Pegida-Anhänger sind „höchst frustriert weit rechts der Mitte“
Herr Professor Walter, sind die Anhänger von Pegida Demokraten?
Jenseits des harten ideologischen Führungskerns würden sich viele so sehen. Sie sind ganz entschieden für Volksabstimmungen, glauben inbrünstig an eine wahre "Volksdemokratie" innerhalb eines durch und durch plebiszitären Systems. Das ist das Credo des Populismus schlechthin und überall, wo er in dieser Welt auftaucht. Was sie bekämpfen, ist die Repräsentation, was sie fürchten, ist die Komplexität und Vielfalt moderner und liberaler Gesellschaften. Und sie wollen nichts von der Universalität von Grund- und Menschenrechten wissen.
Wenn die Pegida-Anhänger „das System“ kritsieren, meinen sie damit unser demokratisches, parlamentarisches System?
Sie meinen damit sicher die Parlamentarier der "Systemparteien", wie sie es wohl nennen. Sie meinen damit auch Minister, leitende Beamte, erst recht die Regierungschefs. Aber ihre Attacken zielen auch weiter, bekanntlich gegen Medien, übrigens auch oft gegen Uni-Wissenschaftler und so weiter. Sie alle sind "System", lügen, fälschen, täuschen das eigentliche Volk.
Wie bewerten Sie die Beziehungen der Pegida zur AfD?
Im Laufe der Pegida-Demonstrationen seit November 2014 ist die Zustimmung der Teilnehmer für die AfD rasant gewachsen. Fast alle dort wollen nunmehr diese Partei wählen. Die Zustimmung zur CDU/CSU ist demgegenüber regelrecht eingebrochen. Insofern kann die AfD zur neuen Repräsentantin dieser höchst frustrierten Wähler weit rechts der Mitte werden. Das würde die Partei allerdings weiter nach rechts schieben.
In ihrer Befragung erklären nur 6 Prozent, sie hätten bei der letzten Bundestagswahl SPD gewählt. Heisst das, die sozialdemokratische Anhängerschaft ist weitgehend immun gegen die Propaganda von Pegida?
Interessant ist, diejenigen zu beobachten, die lange sozialdemokratische Anhänger waren, aber seit einigen Wahlen nicht mehr mitmachen. Die haben sich zuletzt nicht neu orientiert, waren und sind parteipolitisch unbehaust. Die halten sich auch jetzt noch zurück. Aber die Geschichte des Rechtspopulismus in Europa der letzten fünfundzwanzig Jahre zeigt unmissverständlich, dass in der zweiten oder dritten Runde Arbeiter und Arbeitslose, die sich enttäuscht von den Sozialdemokratien abgewandt haben, der neuen Rechten folgen könnten.
Den populärsten Politikern der Republik, Bundespräsident Gauck und Kanzlerin, vertrauen die Befragten am wenigsten.
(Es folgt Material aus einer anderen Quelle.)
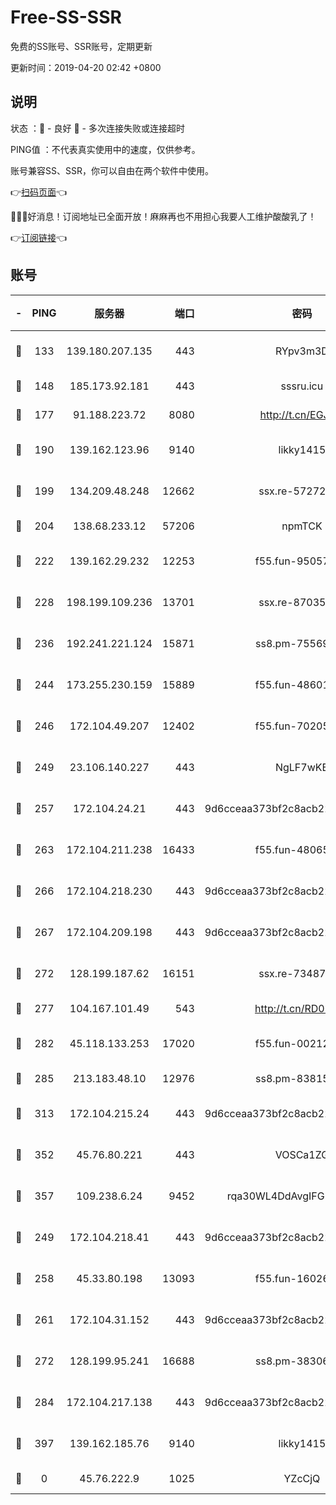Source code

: # Free-SS-SSR

免费的SS账号、SSR账号，定期更新

更新时间：2019-04-20 02:42 +0800

## 说明

状态     ：🙂 - 良好 🙁 - 多次连接失败或连接超时

PING值   ：不代表真实使用中的速度，仅供参考。

账号兼容SS、SSR，你可以自由在两个软件中使用。

👉[扫码页面](https://liesauer.github.io/Free-SS-SSR/)👈

🎉🎉🎉好消息！订阅地址已全面开放！麻麻再也不用担心我要人工维护酸酸乳了！

👉[订阅链接](https://www.liesauer.net/yogurt/subscribe?ACCESS_TOKEN=DAYxR3mMaZAsaqUb)👈

## 账号

|-|PING|服务器|端口|密码|加密方式|区域|
|:----:|:----:|:-----:|-----:|:----:|:----:|:----:|
|🙂|133|139.180.207.135|443|RYpv3m3D|aes-256-cfb|JP|
|🙂|148|185.173.92.181|443|sssru.icu|rc4-md5|RU|
|🙂|177|91.188.223.72|8080|http://t.cn/EGJIyrl|rc4-md5|RU|
|🙂|190|139.162.123.96|9140|likky1415|aes-256-cfb|JP|
|🙂|199|134.209.48.248|12662|ssx.re-57272056|aes-256-cfb|US|
|🙂|204|138.68.233.12|57206|npmTCK|rc4-md5|US|
|🙂|222|139.162.29.232|12253|f55.fun-95057104|aes-256-cfb|SG|
|🙂|228|198.199.109.236|13701|ssx.re-87035242|aes-256-cfb|US|
|🙂|236|192.241.221.124|15871|ss8.pm-75569900|aes-256-cfb|US|
|🙂|244|173.255.230.159|15889|f55.fun-48601779|aes-256-cfb|US|
|🙂|246|172.104.49.207|12402|f55.fun-70205364|aes-256-cfb|SG|
|🙂|249|23.106.140.227|443|NgLF7wKB|aes-256-cfb|US|
|🙂|257|172.104.24.21|443|9d6cceaa373bf2c8acb22e60b6a58be6|aes-256-cfb|US|
|🙂|263|172.104.211.238|16433|f55.fun-48065491|aes-256-cfb|US|
|🙂|266|172.104.218.230|443|9d6cceaa373bf2c8acb22e60b6a58be6|aes-256-cfb|US|
|🙂|267|172.104.209.198|443|9d6cceaa373bf2c8acb22e60b6a58be6|aes-256-cfb|US|
|🙂|272|128.199.187.62|16151|ssx.re-73487439|aes-256-cfb|SG|
|🙂|277|104.167.101.49|543|http://t.cn/RD0D7sx|rc4-md5|CA|
|🙂|282|45.118.133.253|17020|f55.fun-00212644|aes-256-cfb|SG|
|🙂|285|213.183.48.10|12976|ss8.pm-83815121|rc4-md5|RU|
|🙂|313|172.104.215.24|443|9d6cceaa373bf2c8acb22e60b6a58be6|aes-256-cfb|US|
|🙂|352|45.76.80.221|443|VOSCa1ZG|aes-256-cfb|DE|
|🙂|357|109.238.6.24|9452|rqa30WL4DdAvgIFG6Fs3znzTa|aes-256-cfb|FR|
|🙂|249|172.104.218.41|443|9d6cceaa373bf2c8acb22e60b6a58be6|aes-256-cfb|US|
|🙂|258|45.33.80.198|13093|f55.fun-16026235|aes-256-cfb|US|
|🙂|261|172.104.31.152|443|9d6cceaa373bf2c8acb22e60b6a58be6|aes-256-cfb|US|
|🙂|272|128.199.95.241|16688|ss8.pm-38306838|aes-256-cfb|SG|
|🙂|284|172.104.217.138|443|9d6cceaa373bf2c8acb22e60b6a58be6|aes-256-cfb|US|
|🙂|397|139.162.185.76|9140|likky1415|aes-256-cfb|DE|
|🙁|0|45.76.222.9|1025|YZcCjQ|rc4-md5|JP|
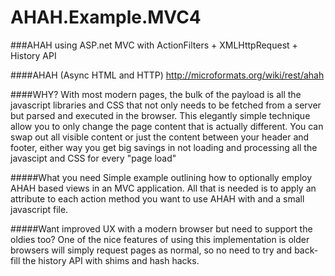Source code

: AHAH.Example.MVC4
=================

###AHAH using ASP.net  MVC with ActionFilters + XMLHttpRequest + History API 



####AHAH (Async HTML and HTTP)
http://microformats.org/wiki/rest/ahah

####WHY?
   With most modern pages, the bulk of the payload is all the javascript libraries and CSS that not only needs to be fetched from a server but parsed and executed in the browser. This elegantly simple technique allow you to only change the page content that is actually different.  You can swap out all visible content or just the content between your header and footer, either way you get big savings in not loading and processing all the javascipt and CSS for every "page load"

#####What you need 
   Simple example outlining how to optionally employ AHAH based views in an MVC application.  All that is needed is to apply an attribute to each action method you want to use AHAH with and a small javascript file.  

#####Want improved UX with a modern browser but need to support the oldies too?
   One of the nice features of using this implementation is older browsers will simply request pages as normal, so no need to try and back-fill the history API with shims and hash hacks.


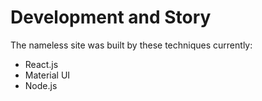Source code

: # Development and Story

The nameless site was built by these techniques currently:

- React.js
- Material UI
- Node.js

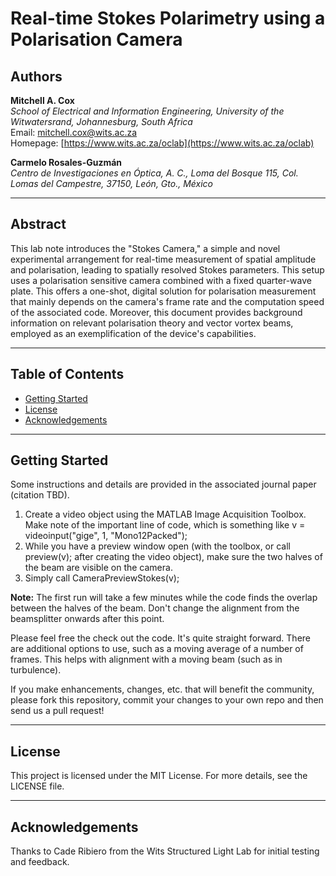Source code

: # Real-time Stokes Polarimetry using a Polarisation Camera

## Authors

**Mitchell A. Cox**  
_School of Electrical and Information Engineering, University of the Witwatersrand, Johannesburg, South Africa_  
Email: [mitchell.cox@wits.ac.za](mailto:mitchell.cox@wits.ac.za)  
Homepage: [https://www.wits.ac.za/oclab](https://www.wits.ac.za/oclab)

**Carmelo Rosales-Guzmán**  
_Centro de Investigaciones en Óptica, A. C., Loma del Bosque 115, Col. Lomas del Campestre, 37150, León, Gto., México_

---

## Abstract

This lab note introduces the "Stokes Camera," a simple and novel experimental arrangement for real-time measurement of spatial amplitude and polarisation, leading to spatially resolved Stokes parameters. This setup uses a polarisation sensitive camera combined with a fixed quarter-wave plate. This offers a one-shot, digital solution for polarisation measurement that mainly depends on the camera's frame rate and the computation speed of the associated code. Moreover, this document provides background information on relevant polarisation theory and vector vortex beams, employed as an exemplification of the device's capabilities.

---

## Table of Contents

- [Getting Started](#getting-started)
- [License](#license)
- [Acknowledgements](#acknowledgements)

---

## Getting Started

Some instructions and details are provided in the associated journal paper (citation TBD).

1. Create a video object using the MATLAB Image Acquisition Toolbox. Make note of the important line of code, which is something like v = videoinput("gige", 1, "Mono12Packed");
2. While you have a preview window open (with the toolbox, or call preview(v); after creating the video object), make sure the two halves of the beam are visible on the camera.
3. Simply call CameraPreviewStokes(v); 

**Note:** The first run will take a few minutes while the code finds the overlap between the halves of the beam. Don't change the alignment from the beamsplitter onwards after this point.

Please feel free the check out the code. It's quite straight forward. There are additional options to use, such as a moving average of a number of frames. This helps with alignment with a moving beam (such as in turbulence).

If you make enhancements, changes, etc. that will benefit the community, please fork this repository, commit your changes to your own repo and then send us a pull request!

---

## License

This project is licensed under the MIT License. For more details, see the LICENSE file.

---

## Acknowledgements

Thanks to Cade Ribiero from the Wits Structured Light Lab for initial testing and feedback.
Wie erklären Sie sich das?
Im Grunde muss man, wenn man erklären möchte, was da in Dresden eigentlich los ist, auf die Jahre 1990/91 zurückschauen. Da fing alles an: eine riesige Enttäuschung, ja Verbitterung, dass plötzlich alles kaputt ging, was zuvor richtig war und auch sozialen Halt gab. Den großen Versprechungen des damaligen Bundeskanzlers, an die viele euphorisch geglaubt hatten, folgte eine Realität des Berufsverlusts, der fundamentalen Einbußen von Anerkennung und Würde. Seither heißt es: "Lügenpolitiker" und "Lügenpresse". Dass gerade die beiden Vertreter aus dem Osten, Merkel und Gauck, jetzt so besonders „westlich“ reden und Verständnis für das Andere, das Fremde äußern, macht sie den Pegadisten offenkundig zu Verrätern.
Ihre online-Befragung ist nicht repräsentativ. Könnte es sein, dass sich der harte, radikale Kern an so einer Umfrage gar nicht erst beteiligt?
Das ist zumindest nicht unwahrscheinlich, war auch bei der Ausgabe der Fragebögen durch die Mitarbeiter des Göttinger Instituts erkennbar. Aber wir haben diejenigen erreicht, die der Initiative und den Slogans der harten Pegida-Kader nunmehr bereitwillig folgen, diesen Verein ja erst dadurch starkgemacht haben. Ist jedenfalls nicht unwichtig, zu wissen, wie die denken.
Können Sie den demokratischen Parteien aus der Ergebnissen ihrer Analyse eine Empfehlung zum Umgang mit Pegida geben?
Ich mache das jetzt in Bezug auf die SPD: Noch macht die klassische Kernklientel der Partei nicht bei Pegida mit. Damit das so bleibt und sich nicht so deprimierend entwickelt wie in Österreich, in Frankreich, derzeit auch in Großbritannien, sollten die Sozialdemokraten eine hohe Sensibilität für die Alltagslasten dieser Schichten bewahren, besser: neu gewinnen. Aber das darf nicht sozialtherapeutisch bleiben. Es muss politisch werden; und man muss politisch führen. Mit "Wir alle sind Charlie" wird das nicht gehen.